En caso de percance de salud grave, no podrá procederse a la repatriación a España si el estado de salud del paciente no lo permite. Por tanto, es crucial tener cubierta la hospitalización in situ y los honorarios asociados y que el reembolso de los gastos ocasionados se efectúe con arreglo al porcentaje de reembolso de gastos reales que haya escogido el asegurado. Tenga en cuenta que un día de hospitalización en cuidados intensivos en Norteamérica, Asia o Sudáfrica asciende a 7.500 €… 

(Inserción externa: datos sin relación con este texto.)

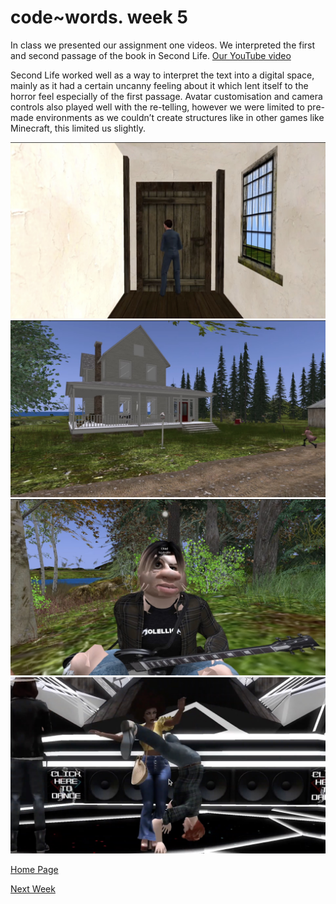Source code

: # code~words. week 5

In class we presented our assignment one videos. We interpreted the first and second passage of the book in Second Life.
[Our YouTube video](https://www.youtube.com/watch?v=KQGvEqaG5Ro&t=31s)

Second Life worked well as a way to interpret the text into a digital space, mainly as it had a certain uncanny feeling about it which lent itself to the horror feel especially of the first passage. Avatar customisation and camera controls also played well with the re-telling, however we were limited to pre-made environments as we couldn’t create structures like in other games like Minecraft, this limited us slightly.

<img src="4.jpg">
<img src="2.jpg">
<img src="1.jpg">
<img src="3.jpg">

[Home Page](https://finnarundel.github.io/codewordsRMIT/)

[Next Week](https://finnarundel.github.io/codewordsRMIT/week_06/)
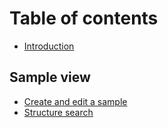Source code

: # Table of contents

- [Introduction](README.md)

## Sample view

- [Create and edit a sample](15c9a2dcd55c963fdedf2c18a1471b03/1.md)
- [Structure search](15c9a2dcd55c963fdedf2c18a1471b03/2.md)
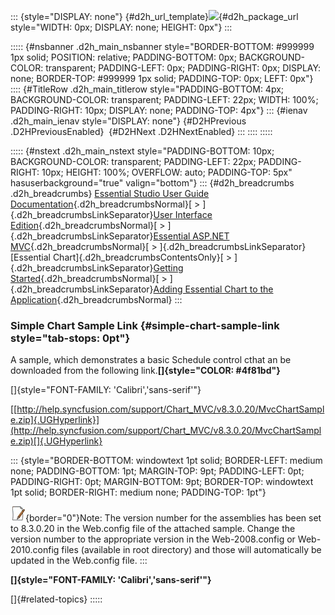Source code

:::: {style="DISPLAY: none"}
[](ms-xhelp:///?Id=d2h_url_template){#d2h_url_template}![](!package_url!){#d2h_package_url style="WIDTH: 0px; DISPLAY: none; HEIGHT: 0px"}
:::

::::: {#nsbanner .d2h_main_nsbanner style="BORDER-BOTTOM: #999999 1px solid; POSITION: relative; PADDING-BOTTOM: 0px; BACKGROUND-COLOR: transparent; PADDING-LEFT: 0px; PADDING-RIGHT: 0px; DISPLAY: none; BORDER-TOP: #999999 1px solid; PADDING-TOP: 0px; LEFT: 0px"}
:::: {#TitleRow .d2h_main_titlerow style="PADDING-BOTTOM: 4px; BACKGROUND-COLOR: transparent; PADDING-LEFT: 22px; WIDTH: 100%; PADDING-RIGHT: 10px; DISPLAY: none; PADDING-TOP: 4px"}
::: {#ienav .d2h_main_ienav style="DISPLAY: none"}
[](ms-xhelp:///?Id=bdc61593-f230-4391-8564-2e8d764a4e4a){#D2HPrevious .D2HPreviousEnabled}  [](ms-xhelp:///?Id=43b40f7b-74f7-4684-9447-fa4c4c867a5d){#D2HNext .D2HNextEnabled}
:::
::::
:::::

::::: {#nstext .d2h_main_nstext style="PADDING-BOTTOM: 10px; BACKGROUND-COLOR: transparent; PADDING-LEFT: 22px; PADDING-RIGHT: 10px; HEIGHT: 100%; OVERFLOW: auto; PADDING-TOP: 5px" hasuserbackground="true" valign="bottom"}
::: {#d2h_breadcrumbs .d2h_breadcrumbs}
[Essential Studio User Guide Documentation](ms-xhelp:///?Id=12457748-09e3-4d74-a240-8e049cedf030){.d2h_breadcrumbsNormal}[ \> ]{.d2h_breadcrumbsLinkSeparator}[User Interface Edition](ms-xhelp:///?Id=c29296b7-531c-413b-a0ec-488ca1f7f669){.d2h_breadcrumbsNormal}[ \> ]{.d2h_breadcrumbsLinkSeparator}[Essential ASP.NET MVC](ms-xhelp:///?Id=4b14e7d1-65c4-4f67-b1aa-2c37709905a5){.d2h_breadcrumbsNormal}[ \> ]{.d2h_breadcrumbsLinkSeparator}[Essential Chart]{.d2h_breadcrumbsContentsOnly}[ \> ]{.d2h_breadcrumbsLinkSeparator}[Getting Started](ms-xhelp:///?Id=30fbb064-4c5c-425c-8c35-28b16d94c58d){.d2h_breadcrumbsNormal}[ \> ]{.d2h_breadcrumbsLinkSeparator}[Adding Essential Chart to the Application](ms-xhelp:///?Id=e0c4d55f-b8db-4833-b317-501af9caf88a){.d2h_breadcrumbsNormal}
:::

### Simple Chart Sample Link {#simple-chart-sample-link style="tab-stops: 0pt"}

A sample, which demonstrates a basic Schedule control cthat an be downloaded from the following link.**[]{style="COLOR: #4f81bd"}**

[]{style="FONT-FAMILY: 'Calibri','sans-serif'"} 

[[http://help.syncfusion.com/support/Chart_MVC/v8.3.0.20/MvcChartSample.zip]{.UGHyperlink}](http://help.syncfusion.com/support/Chart_MVC/v8.3.0.20/MvcChartSample.zip)[]{.UGHyperlink}

::: {style="BORDER-BOTTOM: windowtext 1pt solid; BORDER-LEFT: medium none; PADDING-BOTTOM: 1pt; MARGIN-TOP: 9pt; PADDING-LEFT: 0pt; PADDING-RIGHT: 0pt; MARGIN-BOTTOM: 9pt; BORDER-TOP: windowtext 1pt solid; BORDER-RIGHT: medium none; PADDING-TOP: 1pt"}
 

![](ImagesExt/image69_5.jpg){border="0"}Note: The version number for the assemblies has been set to 8.3.0.20 in the Web.config file of the attached sample. Change the version number to the appropriate version in the Web-2008.config or Web-2010.config files (available in root directory) and those will automatically be updated in the Web.config file.
:::

**[]{style="FONT-FAMILY: 'Calibri','sans-serif'"}** 

[]{#related-topics}
:::::
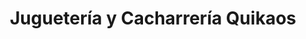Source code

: ---
title: "Juguetería y Cacharrería Quikaos"
url: /pereira/jugueteria-y-cacharreria-quikaos/
shop: Allgemein
---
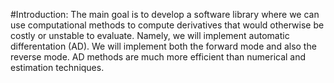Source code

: #Introduction: 
The main goal is to develop a software library where we can use computational methods to compute derivatives that would otherwise be costly or unstable to evaluate. Namely, we will implement automatic differentation (AD). We will implement both the forward mode and also the reverse mode. AD methods are much more efficient than  numerical and estimation techniques.  


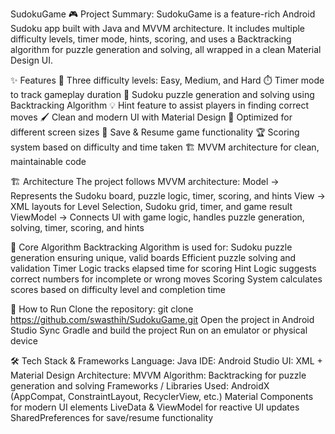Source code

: SudokuGame 🎮
Project Summary:
SudokuGame is a feature-rich Android Sudoku app built with Java and MVVM architecture. It includes multiple difficulty levels, timer mode, hints, scoring, and uses a Backtracking algorithm for puzzle generation and solving, all wrapped in a clean Material Design UI.

✨ Features
🎯 Three difficulty levels: Easy, Medium, and Hard
⏱️ Timer mode to track gameplay duration
🧮 Sudoku puzzle generation and solving using Backtracking Algorithm
💡 Hint feature to assist players in finding correct moves
🖌️ Clean and modern UI with Material Design
📱 Optimized for different screen sizes
💾 Save & Resume game functionality
🏆 Scoring system based on difficulty and time taken
🏗️ MVVM architecture for clean, maintainable code

🏗️ Architecture
The project follows MVVM architecture:
Model → Represents the Sudoku board, puzzle logic, timer, scoring, and hints
View → XML layouts for Level Selection, Sudoku grid, timer, and game result
ViewModel → Connects UI with game logic, handles puzzle generation, solving, timer, scoring, and hints

🔢 Core Algorithm
Backtracking Algorithm is used for:
Sudoku puzzle generation ensuring unique, valid boards
Efficient puzzle solving and validation
Timer Logic tracks elapsed time for scoring
Hint Logic suggests correct numbers for incomplete or wrong moves
Scoring System calculates scores based on difficulty level and completion time

🚀 How to Run
Clone the repository:
git clone https://github.com/swasthih/SudokuGame.git
Open the project in Android Studio
Sync Gradle and build the project
Run on an emulator or physical device

🛠️ Tech Stack & Frameworks
Language: Java
IDE: Android Studio
UI: XML + Material Design
Architecture: MVVM
Algorithm: Backtracking for puzzle generation and solving
Frameworks / Libraries Used:
AndroidX (AppCompat, ConstraintLayout, RecyclerView, etc.)
Material Components for modern UI elements
LiveData & ViewModel for reactive UI updates
SharedPreferences for save/resume functionality
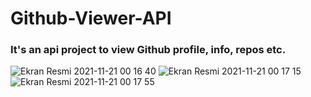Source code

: # Github-Viewer-API
### It's an api project to  view Github profile, info, repos etc.

![Ekran Resmi 2021-11-21 00 16 40](https://user-images.githubusercontent.com/74012242/142741212-88f3db91-b1e8-4f20-9b33-2ca7cd5fba7e.png)
![Ekran Resmi 2021-11-21 00 17 15](https://user-images.githubusercontent.com/74012242/142741214-295e2976-68d5-4770-a044-75a2eb4041da.png)
![Ekran Resmi 2021-11-21 00 17 55](https://user-images.githubusercontent.com/74012242/142741217-00bc37cf-97fb-494c-a716-933208ac7fdc.png)
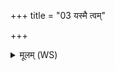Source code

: +++
title = "03 यस्मै त्वम्"

+++
<details><summary>मूलम् (WS)</summary>

यस्मै त्वं सुद्रविणो ददाशो ऽनागास्त्वमदिते सर्वताता ।  
यं भद्रेण शवसा चोदयासि प्रजावन्तो राधसा ते स्याम ॥ ५ ॥
</details>
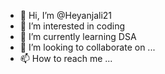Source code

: - 👋 Hi, I’m @Heyanjali21
- 👀 I’m interested in coding 
- 🌱 I’m currently learning DSA
- 💞️ I’m looking to collaborate on ...
- 📫 How to reach me ...

<!---
Heyanjali21/Heyanjali21 is a ✨ special ✨ repository because its `README.md` (this file) appears on your GitHub profile.
You can click the Preview link to take a look at your changes.
--->
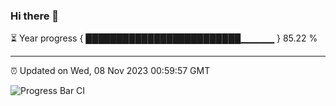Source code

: ### Hi there 👋

⏳ Year progress { █████████████████████████▁▁▁▁▁ } 85.22 %

---

⏰ Updated on Wed, 08 Nov 2023 00:59:57 GMT

![Progress Bar CI](https://github.com/liununu/liununu/workflows/Progress%20Bar%20CI/badge.svg)
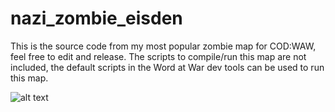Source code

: # nazi_zombie_eisden
This is the source code from my most popular zombie map for COD:WAW, feel free to edit and release.
The scripts to compile/run this map are not included, the default scripts in the Word at War dev tools can be used to run this map.

![alt text](https://i2.wp.com/stevenbreuls.com/wp-content/uploads/2013/04/shot0064.jpg?w=1008&ssl=1 "Header")
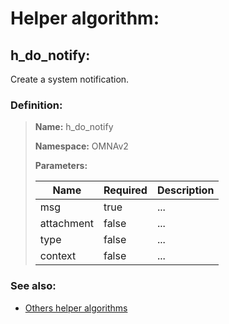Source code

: # Helper algorithm:

## h_do_notify:

Create a system notification.
    
### Definition:

> **Name:** h_do_notify
> 
> **Namespace:** OMNAv2
>
> **Parameters:**
> 
> | Name | Required | Description |
> | --- | --- | --- |
> | msg | true | ... |
> | attachment | false | ... |
> | type | false | ... |
> | context | false | ... |

### See also:
* [Others helper algorithms](overview?id=h_do_notify)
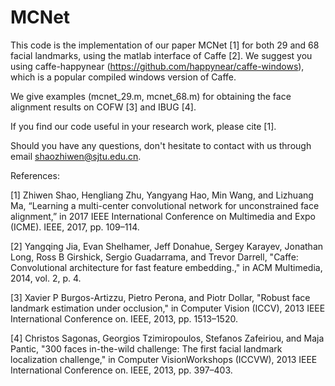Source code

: # MCNet
This code is the implementation of our paper MCNet [1] for both 29 and 68 facial landmarks, using the matlab interface of Caffe [2]. We suggest you using caffe-happynear (https://github.com/happynear/caffe-windows), which is a popular compiled windows version of Caffe.

We give examples (mcnet_29.m, mcnet_68.m) for obtaining the face alignment results on COFW [3] and IBUG [4].

If you find our code useful in your research work, please cite [1].

Should you have any questions, don't hesitate to contact with us through email shaozhiwen@sjtu.edu.cn.

References:

[1] Zhiwen Shao, Hengliang Zhu, Yangyang  Hao, Min  Wang, and Lizhuang Ma, “Learning a multi-center convolutional network for unconstrained face alignment,” in 2017 IEEE International Conference on Multimedia and Expo (ICME). IEEE, 2017, pp. 109–114.

[2] Yangqing Jia, Evan Shelhamer, Jeff Donahue, Sergey Karayev, Jonathan Long, Ross B Girshick, Sergio Guadarrama, and Trevor Darrell, "Caffe: Convolutional architecture for fast feature embedding.," in ACM Multimedia, 2014, vol. 2, p. 4.

[3] Xavier P Burgos-Artizzu, Pietro Perona, and Piotr Dollar, "Robust face landmark estimation under occlusion," in Computer Vision (ICCV), 2013 IEEE International Conference on. IEEE, 2013, pp. 1513–1520.

[4] Christos Sagonas, Georgios Tzimiropoulos, Stefanos Zafeiriou, and Maja Pantic, "300 faces in-the-wild challenge: The first facial landmark localization challenge," in Computer VisionWorkshops (ICCVW), 2013 IEEE International Conference on. IEEE, 2013, pp. 397–403.
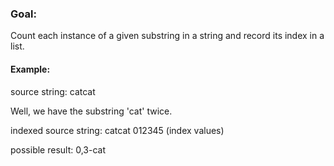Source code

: 

### Goal:
Count each instance of a given substring in a string and record its index in a list.

#### Example:
source string: catcat

Well, we have the substring 'cat' twice.

indexed source string:
catcat
012345 (index values)

possible result:
0,3-cat

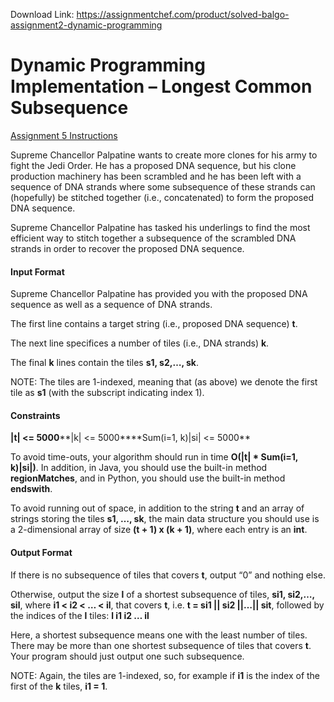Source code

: Download Link: https://assignmentchef.com/product/solved-balgo-assignment2-dynamic-programming
<br>
# Dynamic Programming Implementation – Longest Common Subsequence

[Assignment 5 Instructions](https://www.hackerrank.com/contests/basic-algorithms-spring-2020-pa5/challenges/dna-matching-1-2)

Supreme Chancellor Palpatine wants to create more clones for his army to fight the Jedi Order. He has a proposed DNA sequence, but his clone production machinery has been scrambled and he has been left with a sequence of DNA strands where some subsequence of these strands can (hopefully) be stitched together (i.e., concatenated) to form the proposed DNA sequence.

Supreme Chancellor Palpatine has tasked his underlings to find the most efficient way to stitch together a subsequence of the scrambled DNA strands in order to recover the proposed DNA sequence.

#### Input Format

Supreme Chancellor Palpatine has provided you with the proposed DNA sequence as well as a sequence of DNA strands.

The first line contains a target string (i.e., proposed DNA sequence) **t**.

The next line specifices a number of tiles (i.e., DNA strands) **k**.

The final **k** lines contain the tiles **s1, s2,…, sk**.

NOTE: The tiles are 1-indexed, meaning that (as above) we denote the first tile as **s1** (with the subscript indicating index 1).

#### Constraints

**|t| &lt;= 5000****|k| &lt;= 5000****Sum(i=1, k)|si| &lt;= 5000**

To avoid time-outs, your algorithm should run in time **O(|t| * Sum(i=1, k)|si|)**. In addition, in Java, you should use the built-in method **regionMatches**, and in Python, you should use the built-in method **endswith**.

To avoid running out of space, in addition to the string **t** and an array of strings storing the tiles **s1, …, sk**, the main data structure you should use is a 2-dimensional array of size **(t + 1) x (k + 1)**, where each entry is an **int**.

#### Output Format

If there is no subsequence of tiles that covers **t**, output “0” and nothing else.

Otherwise, output the size **l** of a shortest subsequence of tiles, **si1, si2,…, sil**, where **i1 &lt; i2 &lt; … &lt; il**, that covers **t**, i.e. **t = si1 || si2 ||…|| sit**, followed by the indices of the **l** tiles: **l i1 i2 … il**

Here, a shortest subsequence means one with the least number of tiles. There may be more than one shortest subsequence of tiles that covers **t**. Your program should just output one such subsequence.

NOTE: Again, the tiles are 1-indexed, so, for example if **i1** is the index of the first of the **k** tiles, **i1 = 1**.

La asistencia sanitaria es de pago en la mayoría de los países, por lo que tendrá que abonar parte o la totalidad del coste y, salvo contadas excepciones, la Seguridad Social no se hará cargo de dichos gastos a su regreso a España o su país de origen, por lo que es fundamental que contrate un seguro de cobertura de sus gastos sanitarios desde el primer euro.

La gestión de la salud en el día a día

En aquellos países donde el coste de la medicina es elevado, es fundamental que el reembolso de los gastos sanitarios «usuales» se efectúe con arreglo a un porcentaje de los gastos reales determinado por el asegurado, sin franquicia y con topes de reembolso suficientes. Preste atención también a la hora de comprobar los topes de reembolso que le ofrezcan.

Por otra parte, las mujeres que tengan en perspectiva concebir han de tener en cuenta el coste de una posible maternidad en extranjero, que puede resultar elevadísimo (en Estados Unidos o América del Sur, un parto sin complicaciones puede costar entre 7.500 € y 10.000 €). De hecho, la maternidad sólo estará cubierta si la concepción es posterior a la fecha de suscripción de la cobertura de salud.

Además, algunas pólizas prevén la posibilidad de cubrir, además de a los padres expatriados, a los hijos de éstos si se quedan en su país de origen para cursar estudios.